Wow! What a way to close a review and simultaneously put one of America's greatest filmmakers in his place. What the hell? Why not just put the nail in the coffin and read him his last rites from THE GREAT BOOK OF PROPHECIES?!?! Jesus, I guess you really are only as good as your last film. If that's so, Billy Wilder's legacy is FUCKED!

Despite Miss Taylor's obvious issues with The Woodman himself, "Match Point," even though it cribbed much more than a little from "A Place In The Sun," was one of the better films of 2005, a year in which one of the most laughably awful films ever to have disgraced the silver screen received not only an Oscar for Best Screenplay, but for Best Picture - "Crash." Yes, I know, a lot of critics sipped the Kool-Aid and totally got swept up by its inexplicable popularity, but for Miss Taylor to dub this heavy-handed, spoon-feeding, cynical, two-dimensional-character-driven tripe as "One of the best Hollywood movies about race," is unforgivable and cannot be ignored. History will show that "Crash" is no "Do The Right Thing," no "To Kill A Mockingbird," no "In The Heat Of The Night." In fact, according to THE GREAT BOOK OF PROPHECIES, it will go down as the longest P.S.A. ever unleashed on the unsuspecting public. A very good one, but a P.S.A. nonetheless. Don't get me wrong. I believe anybody who doesn't know what racism is, as well as those who do but don't care (incarcerated skinheads, Jesse Helms' corpse, etc.), should be forced to watch this movie over and over and over again. I'm not totally against cruel and unusual punishment, I just vote like I am.

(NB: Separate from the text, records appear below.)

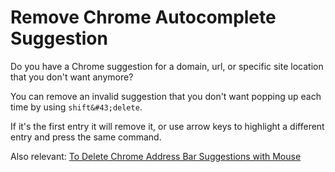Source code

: # Remove Chrome Autocomplete Suggestion


Do you have a Chrome suggestion for a domain, url, or specific site location that you don&#39;t want anymore?

You can remove an invalid suggestion that you don&#39;t want popping up each time by using `shift&#43;delete`.

If it&#39;s the first entry it will remove it, or use arrow keys to highlight a different entry and press the same command.

Also relevant: [To Delete Chrome Address Bar Suggestions with Mouse](https://bit.ly/38wFlOJ)

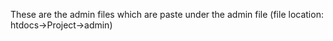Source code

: These are the admin files which are paste under the admin file (file location: htdocs->Project->admin)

But, I digress. Ella Taylor is probably the best critic the free L.A. Weekly has to offer (the rest who are currently there aren't even worth mentioning). She can be slightly amusing sometimes, in a droll, cartoonishly English sort of way, but it almost feels as though she doesn't really exist at all - as if she were conjured up by several gay white men who maybe once wrote for "Sex In The City." Now, I'm assuming she probably spends a great deal of time Googling herself. That's what I've heard, anyhow. My hope is that maybe she'll come across this blog, learn something about herself, and make some adjustments in her review-writing that might serve the Weekly's readership.

Dear Ella Taylor:

Look-at-me writing is not what the public wants when reading a movie review, it's just what the public expects. Unfortunately, the quality of each year's best films has been sinking ever since you've been "in office," and people's expectations have followed suit. I suppose it's only natural for film critics to trudge down the hill with them, but I'd like to think it's a critic's job to set the bar high. You must be tougher on lousy movies. And, you must not bring your home to work with you. Personal issues should stay personal. Nobody wants to hear about your family except your family. Nobody wants to be your shrink except your shrink. In this age when Reality TV has taken hold and Time Magazine's "Person Of The Year" is everybody on the planet, it's more important than ever for the critics of this once great nation to lead us not into the abyss of mental-masturbatory movie reviewing, but to deliver us from mediocrity. Do your job, Ella. Or quit and start a blog nobody's going to read.